Actually, Tom Scocca’s Slate proposal to Kobe-ize the NBA doesn’t acknowledge the Mavs’ existence.
Nobody wants to watch basketball from flyover country. Not even people from flyover country want to watch flyover basketball. Witness the San Antonio Spurs, an old-time ABA squad and the greatest basketball team of the current era. Or rather, don’t witness them. The Spurs have won four titles in the past nine years—and have drawn the three lowest NBA Finals TV ratings in that span.
I like the Spurs, personally. I like blood sausage, too, but I don’t expect McDonald’s to start selling it to me. America, as a whole, turns its back on the Spurs. It’s not their style of play that’s to blame. Sure, they’re a grinding defensive team, with two streak shooters and one all-time-great big man who refuses to put up all-time-great scoring performances. But that also describes the Celtics. And the Spurs do whine to the referees a lot, but that never hurt John McEnroe. Besides, none of the complaints against the Spurs explains why the public won’t even embrace them as villains.
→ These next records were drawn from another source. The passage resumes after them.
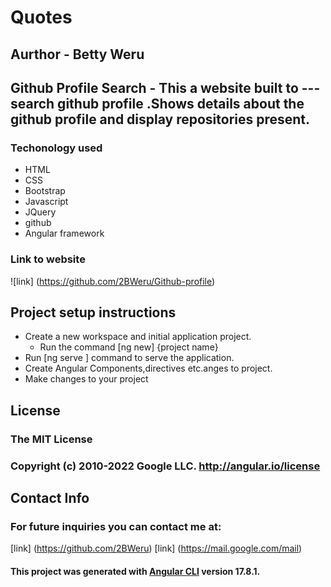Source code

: # Quotes
## Aurthor - Betty Weru
 
 ## Github Profile Search - This a website built to ---search github profile .Shows details about the github profile and display repositories present.


 ### Techonology used 
 - HTML
 - CSS
 - Bootstrap
 - Javascript
 - JQuery
 - github
 - Angular framework

 ### Link to website
![link] (https://github.com/2BWeru/Github-profile)

## Project setup instructions
- Create a new workspace and initial application project.
  - Run the command [ng new] {project name}
- Run [ng serve ] command to serve the application.
- Create Angular Components,directives etc.anges to project.
- Make changes to your project
 ## License
### The MIT License

### Copyright (c) 2010-2022 Google LLC. http://angular.io/license


 ## Contact Info
 ### For future inquiries you can contact me at:
 [link] (https://github.com/2BWeru)
 [link] (https://mail.google.com/mail)



#### This project was generated with [Angular CLI](https://github.com/angular/angular-cli) version 17.8.1.


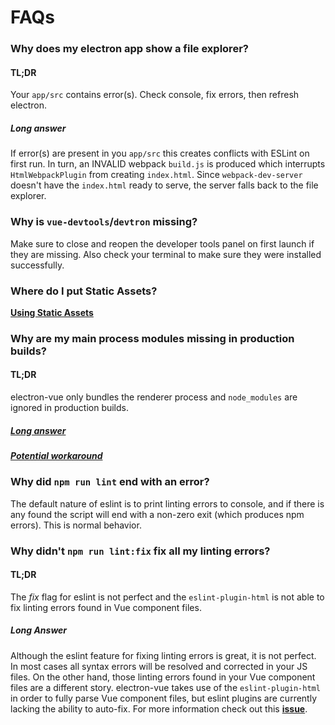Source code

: # FAQs

### Why does my electron app show a file explorer?

#### TL;DR
Your `app/src` contains error(s). Check console, fix errors, then refresh electron.
##### Long answer
 If error(s) are present in you `app/src` this creates conflicts with ESLint on first run. In turn, an INVALID webpack `build.js` is produced which interrupts `HtmlWebpackPlugin` from creating `index.html`. Since `webpack-dev-server` doesn't have the `index.html` ready to serve, the server falls back to the file explorer.
 
### Why is `vue-devtools`/`devtron` missing?
Make sure to close and reopen the developer tools panel on first launch if they are missing. Also check your terminal to make sure they were installed successfully.

### Where do I put Static Assets?
**[Using Static Assets](https://simulatedgreg.gitbooks.io/electron-vue/content/docs/using_the_file_structure.html#using-static-assets)**

### Why are my main process modules missing in production builds?

#### TL;DR
electron-vue only bundles the renderer process and `node_modules` are ignored in production builds.

##### [Long answer](https://simulatedgreg.gitbooks.io/electron-vue/content/docs/project_structure.html#on-the-subject-of-webpack-bundling)
##### [Potential workaround](https://github.com/SimulatedGREG/electron-vue/issues/22)

### Why did `npm run lint` end with an error?

The default nature of eslint is to print linting errors to console, and if there is any found the script will end with a non-zero exit (which produces npm errors). This is normal behavior. 

### Why didn't `npm run lint:fix` fix all my linting errors?



#### TL;DR
The *fix* flag for eslint is not perfect and the `eslint-plugin-html` is not able to fix linting errors found in Vue component files.

##### Long Answer
Although the eslint feature for fixing linting errors is great, it is not perfect. In most cases all syntax errors will be resolved and corrected in your JS files. On the other hand, those linting errors found in your Vue component files are a different story. electron-vue takes use of the `eslint-plugin-html` in order to fully parse Vue component files, but eslint plugins are currently lacking the ability to auto-fix. For more information check out this **[issue](https://github.com/eslint/eslint/issues/5121)**.
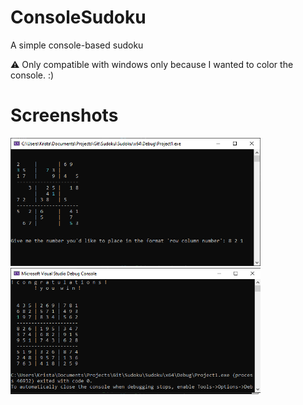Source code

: # ConsoleSudoku
A simple console-based sudoku

:warning: Only compatible with windows only because I wanted to color the console. :)

# Screenshots
<img src="img/screenshot_inprogress.png" width="400"/>

<img src="img/screenshot_finished.png" width="400"/>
If rooting for the New York Yankees is like rooting for U.S. Steel, rooting against San Antonio is like rooting against Archer Daniels Midland. What is San Antonio? How can people care about it?…
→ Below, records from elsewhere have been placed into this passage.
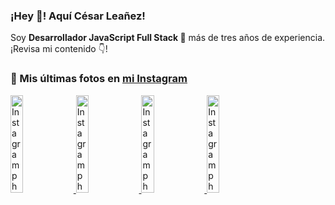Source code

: <h3>¡Hey 👋! Aquí César Leañez!</h3>

<p>Soy <strong>Desarrollador JavaScript Full Stack 🚀</strong> más de tres años de experiencia.<br />¡Revisa mi contenido 👇!</p>

### 📸 Mis últimas fotos en [mi Instagram](https://instagram.com/cele)


<a href='https://instagram.com/p/C1UpuSGLQiG' target='_blank'>
  <img width='20%' src='https://scontent-lhr8-2.cdninstagram.com/v/t51.29350-15/412513918_1325803934584302_4400498733289087214_n.jpg?stp=dst-jpg_e15&_nc_ht=scontent-lhr8-2.cdninstagram.com&_nc_cat=106&_nc_ohc=xDW250DT0k4Q7kNvgEavAlq&edm=APU89FABAAAA&ccb=7-5&oh=00_AYCxe2jY7xDmOstr-svUxt7LR0Acga9p-JVodjb1IIxqPg&oe=6696629D&_nc_sid=bc0c2c' alt='Instagram photo' />
</a>
<a href='https://instagram.com/p/CzMY3lzxgmx' target='_blank'>
  <img width='20%' src='https://scontent-lhr6-1.cdninstagram.com/v/t51.29350-15/398916226_819142863293745_2426123683154743297_n.webp?stp=dst-jpg_e35&_nc_ht=scontent-lhr6-1.cdninstagram.com&_nc_cat=109&_nc_ohc=ImXGoMsU7gAQ7kNvgFZHr5Y&edm=APU89FABAAAA&ccb=7-5&oh=00_AYCBYItzoW3FCg6DiCxIMLVTIGlGOjKY4rqiSaG5jGI0qg&oe=6696618C&_nc_sid=bc0c2c' alt='Instagram photo' />
</a>
<a href='https://instagram.com/p/CygbQv4uqxM' target='_blank'>
  <img width='20%' src='https://scontent-lhr6-1.cdninstagram.com/v/t51.29350-15/391525959_236593062741789_5868561716480810596_n.webp?stp=dst-jpg_e35&_nc_ht=scontent-lhr6-1.cdninstagram.com&_nc_cat=109&_nc_ohc=tZWjTNGdgowQ7kNvgGy3vSD&edm=APU89FABAAAA&ccb=7-5&oh=00_AYAYEdj7yYzSBTZLBfxSpxkK832EzyhNA28vjrlw_RVb5g&oe=669667C8&_nc_sid=bc0c2c' alt='Instagram photo' />
</a>
<a href='https://instagram.com/p/CxTmOF6vN8M' target='_blank'>
  <img width='20%' src='https://scontent-lhr6-1.cdninstagram.com/v/t51.29350-15/378565944_323878180141713_8920720304536029091_n.jpg?stp=dst-jpg_e15&_nc_ht=scontent-lhr6-1.cdninstagram.com&_nc_cat=109&_nc_ohc=R9sk9PzkaOgQ7kNvgF58Kra&edm=APU89FABAAAA&ccb=7-5&oh=00_AYCf6nTQRwUCyfsysTLd5XAFNPd8sYGBQrMyYug7Ck-P9Q&oe=66966192&_nc_sid=bc0c2c' alt='Instagram photo' />
</a>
Not every surviving team would have to be great, but they would all need to have recognizable identities. No more Atlanta Hawks. Instead of trying to rebrand the lifeless New Jersey Nets as the Brooklyn Nets, just send them into limbo. One team from Texas is plenty—let Tim Duncan and Manu Ginobili join the Houston Rockets…
Scocca’s kicker is a bit more Texas-friendly:
Alas, David Stern’s NBA is going in the opposite direction. Even as the league basks in a Boston-Los Angeles showdown, the owners are trying to help a consortium of hicks pry rookie of the year Kevin Durant and the Supersonics out of Seattle (Gary Payton! Jack Sikma! The Space Needle!) and move the team to the hick town of Oklahoma City in the hick state of Oklahoma. It’s hard to feel too bad for Durant, though. If he keeps on developing, it’s only a matter of time till he ends up in Los Angeles
A “consortium of hicks?” Wasn’t Steven Soderbergh supposed to make a movie of that novel?
Of course, it’s pointless to take issue with something that is ultimately tongue-in-cheek, but Atlanta’s flyover country? Granted, the team sucks. And I suppose that Delta is about to disappear (or is Northwest taking their name)? And hey, I love Seattle, but if those Okies weren’t in the picture, there is no way that the city would fit into Scocca’s theory. Besides that: Gary Payton and Jack Sikma? What about George Gervin and Swen Nater? Swen Nater! (I just like to say it).
But Scocca’s larger point is something that I actually said myself on someone else’s blog not long ago: In all sports, fans and media will always say how refreshing it is to get a break from dynasties or giant-market teams, but the ratings always say otherwise.